How-to: Feature Selection

A recipe for selecting the most informative genes from your generated data.

Goal

Identify the top \(k\) genes that capture the most biological variability in generated scRNA-seq data, for downstream clustering evaluation.

Prerequisites

Generated data CSV from GARAGE or a baseline model.
The corresponding real expression matrix and cell-type labels (via config.py).

Steps

1. CV² selection (recommended default)

python -m data_validation.data_validation \
    --dataset muraro \
    --gen_csv data/gen_data/muraro_data_mixdata_iter3_top_426.csv \
    --method cv2 \
    --n_genes 100

CV² = \(\sigma^2 / \mu^2\) — selects genes with high relative variability.

2. Fano index selection

python -m data_validation.data_validation \
    --dataset muraro \
    --gen_csv data/gen_data/muraro_data_mixdata_iter3_top_426.csv \
    --method fano \
    --n_genes 100

Fano = \(\sigma^2 / \mu\) — similar to CV² but with different mean scaling.

3. PCA loading selection

python -m data_validation.data_validation \
    --dataset muraro \
    --gen_csv data/gen_data/muraro_data_mixdata_iter3_top_426.csv \
    --method pca \
    --n_genes 100

Ranks genes by their aggregate loading on the first 3 principal components.

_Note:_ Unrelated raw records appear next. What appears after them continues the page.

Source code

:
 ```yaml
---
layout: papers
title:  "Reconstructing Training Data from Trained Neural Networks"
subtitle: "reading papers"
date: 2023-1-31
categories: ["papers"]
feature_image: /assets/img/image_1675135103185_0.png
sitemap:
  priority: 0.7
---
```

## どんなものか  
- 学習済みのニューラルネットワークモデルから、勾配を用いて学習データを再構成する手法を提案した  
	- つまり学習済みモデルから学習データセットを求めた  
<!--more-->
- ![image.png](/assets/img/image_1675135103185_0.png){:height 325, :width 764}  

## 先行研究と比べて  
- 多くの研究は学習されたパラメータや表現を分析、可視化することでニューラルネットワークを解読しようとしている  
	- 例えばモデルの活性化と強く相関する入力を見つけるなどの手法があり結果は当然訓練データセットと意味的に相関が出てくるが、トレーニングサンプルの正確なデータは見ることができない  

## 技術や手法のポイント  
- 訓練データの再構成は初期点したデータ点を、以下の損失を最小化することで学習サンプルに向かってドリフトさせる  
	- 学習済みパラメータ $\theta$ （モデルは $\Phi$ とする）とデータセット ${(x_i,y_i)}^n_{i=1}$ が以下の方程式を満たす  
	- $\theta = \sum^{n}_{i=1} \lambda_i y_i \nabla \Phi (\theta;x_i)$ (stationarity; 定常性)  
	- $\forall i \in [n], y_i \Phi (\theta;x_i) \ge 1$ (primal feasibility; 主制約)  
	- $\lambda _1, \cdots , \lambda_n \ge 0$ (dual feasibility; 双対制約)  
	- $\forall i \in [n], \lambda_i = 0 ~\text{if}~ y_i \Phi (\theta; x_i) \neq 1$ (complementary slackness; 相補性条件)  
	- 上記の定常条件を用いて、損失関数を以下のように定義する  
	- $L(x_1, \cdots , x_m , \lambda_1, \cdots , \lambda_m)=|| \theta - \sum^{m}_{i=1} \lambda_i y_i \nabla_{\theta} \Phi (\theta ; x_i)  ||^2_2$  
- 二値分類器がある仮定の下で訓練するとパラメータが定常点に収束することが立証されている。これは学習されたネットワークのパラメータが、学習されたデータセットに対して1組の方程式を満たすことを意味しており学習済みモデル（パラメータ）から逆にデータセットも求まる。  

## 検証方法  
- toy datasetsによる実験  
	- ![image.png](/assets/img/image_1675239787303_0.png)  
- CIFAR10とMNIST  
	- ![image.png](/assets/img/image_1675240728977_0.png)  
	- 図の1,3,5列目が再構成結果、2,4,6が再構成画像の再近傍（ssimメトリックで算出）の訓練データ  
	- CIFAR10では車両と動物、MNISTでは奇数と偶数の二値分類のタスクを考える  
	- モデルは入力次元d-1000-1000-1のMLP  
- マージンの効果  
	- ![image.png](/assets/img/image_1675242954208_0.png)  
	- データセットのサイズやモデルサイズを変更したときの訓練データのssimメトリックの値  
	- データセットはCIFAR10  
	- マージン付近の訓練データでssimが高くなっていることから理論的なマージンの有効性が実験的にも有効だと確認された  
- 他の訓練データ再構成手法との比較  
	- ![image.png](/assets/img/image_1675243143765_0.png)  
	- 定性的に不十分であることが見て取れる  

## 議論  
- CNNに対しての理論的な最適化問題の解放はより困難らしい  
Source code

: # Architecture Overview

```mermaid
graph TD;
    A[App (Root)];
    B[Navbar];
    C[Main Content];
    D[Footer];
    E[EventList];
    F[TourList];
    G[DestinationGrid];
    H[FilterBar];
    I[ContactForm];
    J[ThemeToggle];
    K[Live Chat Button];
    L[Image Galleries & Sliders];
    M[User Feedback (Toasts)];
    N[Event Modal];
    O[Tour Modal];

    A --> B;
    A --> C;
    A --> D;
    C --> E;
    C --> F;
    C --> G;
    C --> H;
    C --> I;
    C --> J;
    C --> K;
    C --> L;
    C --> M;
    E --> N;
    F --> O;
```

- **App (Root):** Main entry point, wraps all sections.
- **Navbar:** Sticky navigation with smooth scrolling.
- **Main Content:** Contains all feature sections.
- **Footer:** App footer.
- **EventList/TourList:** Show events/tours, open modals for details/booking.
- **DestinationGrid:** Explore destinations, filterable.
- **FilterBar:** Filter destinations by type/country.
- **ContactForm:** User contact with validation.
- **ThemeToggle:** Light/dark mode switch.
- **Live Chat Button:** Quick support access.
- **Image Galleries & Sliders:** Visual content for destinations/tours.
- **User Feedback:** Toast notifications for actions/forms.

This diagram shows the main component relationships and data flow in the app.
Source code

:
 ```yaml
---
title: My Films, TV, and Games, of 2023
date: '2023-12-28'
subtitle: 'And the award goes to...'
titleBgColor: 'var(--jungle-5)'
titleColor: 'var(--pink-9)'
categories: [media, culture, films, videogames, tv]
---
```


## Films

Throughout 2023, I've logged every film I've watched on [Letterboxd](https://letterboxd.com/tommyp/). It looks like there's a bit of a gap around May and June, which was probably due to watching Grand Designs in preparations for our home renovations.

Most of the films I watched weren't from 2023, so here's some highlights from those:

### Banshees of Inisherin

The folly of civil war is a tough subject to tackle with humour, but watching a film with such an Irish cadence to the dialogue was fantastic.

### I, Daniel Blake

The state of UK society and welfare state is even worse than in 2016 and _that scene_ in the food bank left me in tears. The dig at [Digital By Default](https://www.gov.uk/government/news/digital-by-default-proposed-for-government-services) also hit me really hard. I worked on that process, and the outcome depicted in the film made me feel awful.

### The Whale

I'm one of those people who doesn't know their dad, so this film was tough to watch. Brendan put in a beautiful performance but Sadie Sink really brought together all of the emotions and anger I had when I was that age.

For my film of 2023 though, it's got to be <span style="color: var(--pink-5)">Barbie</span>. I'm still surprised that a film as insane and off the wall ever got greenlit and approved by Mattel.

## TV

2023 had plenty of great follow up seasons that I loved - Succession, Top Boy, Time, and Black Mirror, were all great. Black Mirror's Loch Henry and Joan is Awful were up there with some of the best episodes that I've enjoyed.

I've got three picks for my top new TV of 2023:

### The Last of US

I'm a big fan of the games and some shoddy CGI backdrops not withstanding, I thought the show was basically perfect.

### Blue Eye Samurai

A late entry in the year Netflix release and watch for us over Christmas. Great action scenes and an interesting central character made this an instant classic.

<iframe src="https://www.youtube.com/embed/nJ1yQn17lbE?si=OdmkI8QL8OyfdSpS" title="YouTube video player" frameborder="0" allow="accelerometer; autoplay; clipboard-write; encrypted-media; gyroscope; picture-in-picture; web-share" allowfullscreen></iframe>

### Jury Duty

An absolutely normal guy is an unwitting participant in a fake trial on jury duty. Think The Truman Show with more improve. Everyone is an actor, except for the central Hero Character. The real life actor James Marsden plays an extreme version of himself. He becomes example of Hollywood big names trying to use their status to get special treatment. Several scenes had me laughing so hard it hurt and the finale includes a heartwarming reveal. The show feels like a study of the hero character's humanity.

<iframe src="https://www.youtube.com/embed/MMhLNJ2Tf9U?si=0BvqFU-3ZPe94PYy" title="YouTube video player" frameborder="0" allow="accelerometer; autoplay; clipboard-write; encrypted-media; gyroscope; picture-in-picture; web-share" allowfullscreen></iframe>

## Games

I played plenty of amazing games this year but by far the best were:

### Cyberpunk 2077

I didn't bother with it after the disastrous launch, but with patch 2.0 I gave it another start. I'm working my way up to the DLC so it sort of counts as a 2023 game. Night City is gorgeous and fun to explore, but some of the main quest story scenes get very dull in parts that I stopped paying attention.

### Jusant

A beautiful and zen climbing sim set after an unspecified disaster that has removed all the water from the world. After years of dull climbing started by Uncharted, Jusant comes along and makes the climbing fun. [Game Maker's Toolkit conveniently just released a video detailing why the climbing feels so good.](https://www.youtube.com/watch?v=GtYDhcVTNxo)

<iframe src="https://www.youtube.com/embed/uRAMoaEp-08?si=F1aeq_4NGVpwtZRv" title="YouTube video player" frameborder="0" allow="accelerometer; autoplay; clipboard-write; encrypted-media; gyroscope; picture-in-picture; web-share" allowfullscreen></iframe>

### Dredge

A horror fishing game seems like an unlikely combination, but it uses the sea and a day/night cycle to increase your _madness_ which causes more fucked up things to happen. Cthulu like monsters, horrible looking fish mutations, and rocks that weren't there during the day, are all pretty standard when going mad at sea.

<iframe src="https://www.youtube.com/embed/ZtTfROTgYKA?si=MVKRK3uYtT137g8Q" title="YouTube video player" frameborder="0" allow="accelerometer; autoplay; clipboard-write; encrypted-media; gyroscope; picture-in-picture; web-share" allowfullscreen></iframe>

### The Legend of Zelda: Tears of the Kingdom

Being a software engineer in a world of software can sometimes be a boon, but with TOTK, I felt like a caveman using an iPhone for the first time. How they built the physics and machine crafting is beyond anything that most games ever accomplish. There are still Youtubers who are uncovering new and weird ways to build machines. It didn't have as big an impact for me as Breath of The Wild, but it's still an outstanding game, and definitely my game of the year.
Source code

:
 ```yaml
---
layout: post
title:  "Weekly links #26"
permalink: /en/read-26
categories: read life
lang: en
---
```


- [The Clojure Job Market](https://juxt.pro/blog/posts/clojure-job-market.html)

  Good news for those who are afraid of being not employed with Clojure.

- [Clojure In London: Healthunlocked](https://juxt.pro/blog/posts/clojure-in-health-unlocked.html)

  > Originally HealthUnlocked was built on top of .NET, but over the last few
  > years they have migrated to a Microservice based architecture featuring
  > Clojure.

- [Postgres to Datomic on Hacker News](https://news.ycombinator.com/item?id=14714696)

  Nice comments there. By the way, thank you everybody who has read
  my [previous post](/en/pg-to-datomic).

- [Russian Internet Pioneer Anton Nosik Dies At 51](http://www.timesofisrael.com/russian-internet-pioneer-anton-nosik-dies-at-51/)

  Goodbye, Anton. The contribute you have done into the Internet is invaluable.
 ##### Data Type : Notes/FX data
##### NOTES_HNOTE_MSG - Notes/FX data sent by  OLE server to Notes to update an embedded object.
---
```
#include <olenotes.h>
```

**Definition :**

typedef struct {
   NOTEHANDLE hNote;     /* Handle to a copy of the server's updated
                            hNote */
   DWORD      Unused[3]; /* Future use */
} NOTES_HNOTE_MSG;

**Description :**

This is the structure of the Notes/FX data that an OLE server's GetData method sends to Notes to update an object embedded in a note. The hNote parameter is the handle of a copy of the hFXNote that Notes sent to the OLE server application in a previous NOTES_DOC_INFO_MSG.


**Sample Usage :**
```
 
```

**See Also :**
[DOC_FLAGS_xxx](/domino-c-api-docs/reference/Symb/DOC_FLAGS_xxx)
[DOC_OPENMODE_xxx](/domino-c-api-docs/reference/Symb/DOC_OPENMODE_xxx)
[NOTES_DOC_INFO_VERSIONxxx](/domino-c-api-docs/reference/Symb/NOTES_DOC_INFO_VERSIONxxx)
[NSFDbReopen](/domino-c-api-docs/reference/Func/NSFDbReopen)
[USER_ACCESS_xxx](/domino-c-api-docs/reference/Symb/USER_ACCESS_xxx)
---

4. Using the Python API directly

from data_validation.data_validation import cv2_selection, fano_selection, pca_loading_selection
import pandas as pd

gen_data = pd.read_csv("data/gen_data/muraro_data_mixdata_iter3_top_426.csv").values
top_genes = cv2_selection(gen_data, n_genes=100)

Choosing the right method

Method	Best for	Weakness
CV²	General purpose; good for log-normalised data.	Sensitive to low-mean genes (division by small μ).
Fano	Count-based or raw-normalised data.	Favours high-mean genes.
PCA loading	Captures global variance structure.	Sensitive to batch effects and outliers.

Rule of thumb: Start with CV² for 100 genes. If ARI is unexpectedly low, try PCA loading as a fallback.

Output

The --gen_csv command prints selected gene indices and the top metrics (ARI, NMI, F1). It also saves results to results/<dataset>_<method>_ari_nmi_f1.csv.

Troubleshooting

Symptom	Fix
CV² returns all zeros	Zero-variance genes in the generated data. Check that the GAN produced diverse output.
PCA loading selects the same 3 genes	The first 3 PCs explain nearly all variance (common for simple datasets). Try Fano.
All methods give similar ARI ~ 0.5	This may be the best the model can do — see Interpret Outputs.